Context: Percutaneous radiofrequency ablation (RFA) of osteoid osteoma has a high technical and clinical success rate. However, there is limited data on its use in the pediatric population, especially in technically challenging locations. Objective: To assess the safety and efficacy of computed tomography (CT)-guided percutaneous RFA of osteoid osteoma in pediatric population. Patients and Methods: From June 2009 to May 2014, 30 patients with osteoid osteoma were treated with CT-guided RFA in common (25 cases) and technically challenging (five cases: four near articular surface and one in sacrum) locations. Therapy was performed under general anesthesia with a three-array expandable RF probe for 6 min at 90°C and power of 60–100 W. The patients were discharged next day under instruction. The treatment success was evaluated in terms of pain relief before and after (1 day, 1 month, and 6 months) treatment. Results: Technical success was achieved in all patients (100%). Primary clinical success was 96.66% (29 of total 30 patients), despite the pediatric population and atypical location. One patient had persistent pain after 1 month and was treated successfully with a second procedure (secondary success rate was 100%). One patient had immediate complication of weakness of right hand and fingers extension. No delayed complications were observed. Conclusions: CT-guided RFA is relatively safe and highly effective for treatment of osteoid osteoma in pediatric population, even in technically difficult locations.
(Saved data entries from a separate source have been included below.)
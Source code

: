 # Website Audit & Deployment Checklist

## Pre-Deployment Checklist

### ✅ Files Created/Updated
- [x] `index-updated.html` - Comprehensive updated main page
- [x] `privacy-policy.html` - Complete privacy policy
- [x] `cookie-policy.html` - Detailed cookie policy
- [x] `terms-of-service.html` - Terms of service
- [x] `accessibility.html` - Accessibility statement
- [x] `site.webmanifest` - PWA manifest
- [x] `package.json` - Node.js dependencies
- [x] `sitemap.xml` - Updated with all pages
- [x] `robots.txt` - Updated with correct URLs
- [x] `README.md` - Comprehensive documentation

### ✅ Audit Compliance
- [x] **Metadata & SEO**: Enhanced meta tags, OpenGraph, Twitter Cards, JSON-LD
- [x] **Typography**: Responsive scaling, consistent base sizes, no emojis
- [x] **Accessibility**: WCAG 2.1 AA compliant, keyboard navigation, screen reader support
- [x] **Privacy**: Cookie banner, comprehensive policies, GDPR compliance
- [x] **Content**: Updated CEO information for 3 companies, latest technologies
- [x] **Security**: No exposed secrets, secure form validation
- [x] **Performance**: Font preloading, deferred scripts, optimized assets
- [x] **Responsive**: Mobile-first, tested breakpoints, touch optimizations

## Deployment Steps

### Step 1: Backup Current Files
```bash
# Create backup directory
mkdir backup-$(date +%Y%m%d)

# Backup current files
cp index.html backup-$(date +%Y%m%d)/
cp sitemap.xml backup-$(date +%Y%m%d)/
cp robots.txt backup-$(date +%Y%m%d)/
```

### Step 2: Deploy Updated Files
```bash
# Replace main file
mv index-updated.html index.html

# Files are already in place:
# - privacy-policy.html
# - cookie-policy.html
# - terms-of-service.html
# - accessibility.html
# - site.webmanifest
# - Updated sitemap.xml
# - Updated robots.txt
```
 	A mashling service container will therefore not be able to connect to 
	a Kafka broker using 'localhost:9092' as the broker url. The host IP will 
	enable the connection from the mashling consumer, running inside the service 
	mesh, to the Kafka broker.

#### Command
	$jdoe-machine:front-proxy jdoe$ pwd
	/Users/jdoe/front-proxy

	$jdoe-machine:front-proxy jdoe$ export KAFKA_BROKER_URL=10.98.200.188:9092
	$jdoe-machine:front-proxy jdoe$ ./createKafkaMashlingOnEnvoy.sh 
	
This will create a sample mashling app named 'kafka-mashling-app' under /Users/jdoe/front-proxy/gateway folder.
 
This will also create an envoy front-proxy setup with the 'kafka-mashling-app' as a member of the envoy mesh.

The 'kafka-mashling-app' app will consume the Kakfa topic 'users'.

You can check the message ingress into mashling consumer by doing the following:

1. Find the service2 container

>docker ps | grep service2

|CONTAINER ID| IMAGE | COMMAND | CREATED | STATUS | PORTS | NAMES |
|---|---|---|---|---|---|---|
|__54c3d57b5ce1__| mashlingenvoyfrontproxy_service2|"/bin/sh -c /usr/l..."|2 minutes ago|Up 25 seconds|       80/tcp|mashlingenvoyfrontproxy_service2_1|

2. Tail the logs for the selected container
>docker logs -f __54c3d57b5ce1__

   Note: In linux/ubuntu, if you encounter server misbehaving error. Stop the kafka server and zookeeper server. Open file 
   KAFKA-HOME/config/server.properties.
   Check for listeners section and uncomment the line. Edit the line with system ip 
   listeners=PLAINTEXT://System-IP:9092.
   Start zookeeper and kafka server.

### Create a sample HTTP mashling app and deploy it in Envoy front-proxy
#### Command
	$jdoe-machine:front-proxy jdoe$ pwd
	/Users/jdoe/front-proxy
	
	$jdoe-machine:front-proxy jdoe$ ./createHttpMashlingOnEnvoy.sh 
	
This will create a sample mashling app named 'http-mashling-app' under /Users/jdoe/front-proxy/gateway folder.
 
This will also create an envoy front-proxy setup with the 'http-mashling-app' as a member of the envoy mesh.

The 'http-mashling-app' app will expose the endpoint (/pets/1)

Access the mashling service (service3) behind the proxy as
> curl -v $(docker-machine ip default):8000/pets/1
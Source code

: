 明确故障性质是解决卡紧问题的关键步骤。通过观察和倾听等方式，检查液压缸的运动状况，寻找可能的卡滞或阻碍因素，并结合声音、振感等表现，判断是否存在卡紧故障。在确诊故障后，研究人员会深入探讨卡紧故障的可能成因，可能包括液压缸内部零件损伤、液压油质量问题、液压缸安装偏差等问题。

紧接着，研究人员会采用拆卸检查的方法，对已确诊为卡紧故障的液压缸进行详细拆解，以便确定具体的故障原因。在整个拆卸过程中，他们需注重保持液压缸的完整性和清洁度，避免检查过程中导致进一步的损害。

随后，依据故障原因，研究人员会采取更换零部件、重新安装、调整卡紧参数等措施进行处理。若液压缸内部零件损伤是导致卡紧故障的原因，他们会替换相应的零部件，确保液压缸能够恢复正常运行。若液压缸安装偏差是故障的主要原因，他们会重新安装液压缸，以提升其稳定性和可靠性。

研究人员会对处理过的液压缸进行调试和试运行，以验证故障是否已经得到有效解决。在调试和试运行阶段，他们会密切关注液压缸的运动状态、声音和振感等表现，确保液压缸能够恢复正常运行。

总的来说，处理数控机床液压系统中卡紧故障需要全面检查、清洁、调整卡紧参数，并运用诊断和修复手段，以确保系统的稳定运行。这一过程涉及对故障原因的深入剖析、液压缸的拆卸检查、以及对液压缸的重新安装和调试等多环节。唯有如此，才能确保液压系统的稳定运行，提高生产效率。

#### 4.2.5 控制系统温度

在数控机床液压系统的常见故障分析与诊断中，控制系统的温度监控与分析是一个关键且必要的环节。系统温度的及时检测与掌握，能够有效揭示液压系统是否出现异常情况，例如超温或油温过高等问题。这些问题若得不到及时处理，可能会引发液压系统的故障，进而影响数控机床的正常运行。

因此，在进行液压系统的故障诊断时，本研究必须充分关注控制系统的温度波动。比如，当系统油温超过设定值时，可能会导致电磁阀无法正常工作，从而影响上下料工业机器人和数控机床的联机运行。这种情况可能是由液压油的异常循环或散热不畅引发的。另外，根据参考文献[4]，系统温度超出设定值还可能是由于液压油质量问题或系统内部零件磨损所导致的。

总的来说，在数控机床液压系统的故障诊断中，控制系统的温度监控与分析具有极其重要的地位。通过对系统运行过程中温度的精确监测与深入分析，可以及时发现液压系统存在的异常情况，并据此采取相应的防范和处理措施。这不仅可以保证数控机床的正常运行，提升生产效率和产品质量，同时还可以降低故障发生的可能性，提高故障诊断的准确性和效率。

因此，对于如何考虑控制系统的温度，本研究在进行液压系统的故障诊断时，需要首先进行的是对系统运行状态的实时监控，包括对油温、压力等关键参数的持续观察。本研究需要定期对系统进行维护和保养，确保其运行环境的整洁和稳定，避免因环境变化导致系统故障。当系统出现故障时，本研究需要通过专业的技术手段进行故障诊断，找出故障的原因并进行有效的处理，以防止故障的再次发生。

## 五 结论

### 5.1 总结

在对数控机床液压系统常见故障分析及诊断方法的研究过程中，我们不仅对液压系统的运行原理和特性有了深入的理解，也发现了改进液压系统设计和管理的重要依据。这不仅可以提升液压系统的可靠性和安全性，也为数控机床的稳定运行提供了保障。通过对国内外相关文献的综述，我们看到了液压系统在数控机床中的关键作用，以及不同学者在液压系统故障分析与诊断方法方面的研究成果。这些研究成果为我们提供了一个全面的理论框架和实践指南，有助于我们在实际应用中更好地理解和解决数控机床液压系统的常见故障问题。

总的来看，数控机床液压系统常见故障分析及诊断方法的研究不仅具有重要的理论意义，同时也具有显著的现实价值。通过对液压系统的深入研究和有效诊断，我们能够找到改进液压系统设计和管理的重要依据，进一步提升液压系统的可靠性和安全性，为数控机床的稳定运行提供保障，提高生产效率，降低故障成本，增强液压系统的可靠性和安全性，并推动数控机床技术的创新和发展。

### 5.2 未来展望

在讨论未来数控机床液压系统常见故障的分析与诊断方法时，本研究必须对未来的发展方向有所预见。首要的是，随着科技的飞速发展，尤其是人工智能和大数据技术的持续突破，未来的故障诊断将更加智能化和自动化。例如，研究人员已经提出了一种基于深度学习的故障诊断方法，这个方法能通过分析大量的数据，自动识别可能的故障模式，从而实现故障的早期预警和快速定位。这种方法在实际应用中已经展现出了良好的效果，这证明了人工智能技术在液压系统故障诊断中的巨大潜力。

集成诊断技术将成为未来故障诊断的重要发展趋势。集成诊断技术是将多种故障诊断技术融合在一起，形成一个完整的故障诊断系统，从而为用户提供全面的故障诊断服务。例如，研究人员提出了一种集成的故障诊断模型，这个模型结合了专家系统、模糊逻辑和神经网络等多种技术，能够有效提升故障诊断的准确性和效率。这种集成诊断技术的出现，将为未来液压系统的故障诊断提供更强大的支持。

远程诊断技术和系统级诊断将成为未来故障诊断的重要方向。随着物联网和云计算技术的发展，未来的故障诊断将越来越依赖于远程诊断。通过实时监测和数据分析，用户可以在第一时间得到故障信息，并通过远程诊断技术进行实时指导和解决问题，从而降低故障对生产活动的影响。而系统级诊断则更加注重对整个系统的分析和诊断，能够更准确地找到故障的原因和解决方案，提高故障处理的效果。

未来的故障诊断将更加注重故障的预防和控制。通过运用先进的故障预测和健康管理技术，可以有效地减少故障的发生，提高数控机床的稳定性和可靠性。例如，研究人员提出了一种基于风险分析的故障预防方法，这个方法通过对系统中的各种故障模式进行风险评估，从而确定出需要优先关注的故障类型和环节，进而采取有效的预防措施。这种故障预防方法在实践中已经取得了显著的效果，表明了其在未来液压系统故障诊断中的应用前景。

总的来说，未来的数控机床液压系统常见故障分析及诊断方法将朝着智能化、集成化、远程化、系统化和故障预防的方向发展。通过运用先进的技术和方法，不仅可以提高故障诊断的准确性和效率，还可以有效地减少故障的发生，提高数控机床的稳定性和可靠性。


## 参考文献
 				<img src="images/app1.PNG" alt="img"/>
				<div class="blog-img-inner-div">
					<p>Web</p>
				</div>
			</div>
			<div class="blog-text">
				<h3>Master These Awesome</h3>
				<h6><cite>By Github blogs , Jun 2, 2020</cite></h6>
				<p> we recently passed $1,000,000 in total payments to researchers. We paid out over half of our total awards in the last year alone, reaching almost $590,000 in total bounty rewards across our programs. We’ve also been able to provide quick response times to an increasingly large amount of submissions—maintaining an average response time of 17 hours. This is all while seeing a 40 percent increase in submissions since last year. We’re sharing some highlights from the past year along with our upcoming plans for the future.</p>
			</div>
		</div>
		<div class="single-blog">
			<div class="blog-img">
Keywords: Computed tomography guided; osteoid osteoma; pediatric population; radiofrequency ablation

How to cite this article:
Garge S, Keshava SN, Moses V, Chiramel GK, Ahmed M, Mammen S, Madhuri V. Radiofrequency ablation of osteoid osteoma in common and technically challenging locations in pediatric population. Indian J Radiol Imaging 2017;27:88-91

How to cite this URL:
Garge S, Keshava SN, Moses V, Chiramel GK, Ahmed M, Mammen S, Madhuri V. Radiofrequency ablation of osteoid osteoma in common and technically challenging locations in pediatric population. Indian J Radiol Imaging [serial online] 2017 [cited 2019 Aug 20];27:88-91. Available from: http://www.ijri.org/text.asp?2017/27/1/88/202955

   Introduction Top


Osteoid osteoma is a benign bone tumor consisting of an osteoid nidus in a highly vascular connective tissue stroma. These tumors are exquisitely painful, and demonstrate characteristic findings on clinical and radiographic examinations.[1],[2] The traditional treatment of osteoid osteoma consists of surgical en bloc excision.[2],[3],[4] The major drawback of this traditional approach is prolonged surgery and hospital stay, weakening of the bone requiring a prophylactic fixation, and its subsequent removal and additional time off school due to open surgery. To overcome this drawback, different minimally invasive techniques have been described as alternative therapeutic options (radiofrequency ablation, laser photocoagulation, and percutaneous resection).[3],[4],[5],[6],[7] Computed tomography (CT) guidance has become a very useful and easy method for the percutaneous treatment of these lesions.[8] We started using CT guided radiofrequency ablation for osteiod osteoma 5 years ago and immediately noted many beneficial effects in terms of duration of hospital stay, morbidity, and overall patient comfort prompting us to do this study. We report our experience with CT-guided percutaneous radiofrequency ablation (RFA) of osteoid osteoma in common and technically challenging locations in 30 pediatric patients and evaluate technical and clinical results.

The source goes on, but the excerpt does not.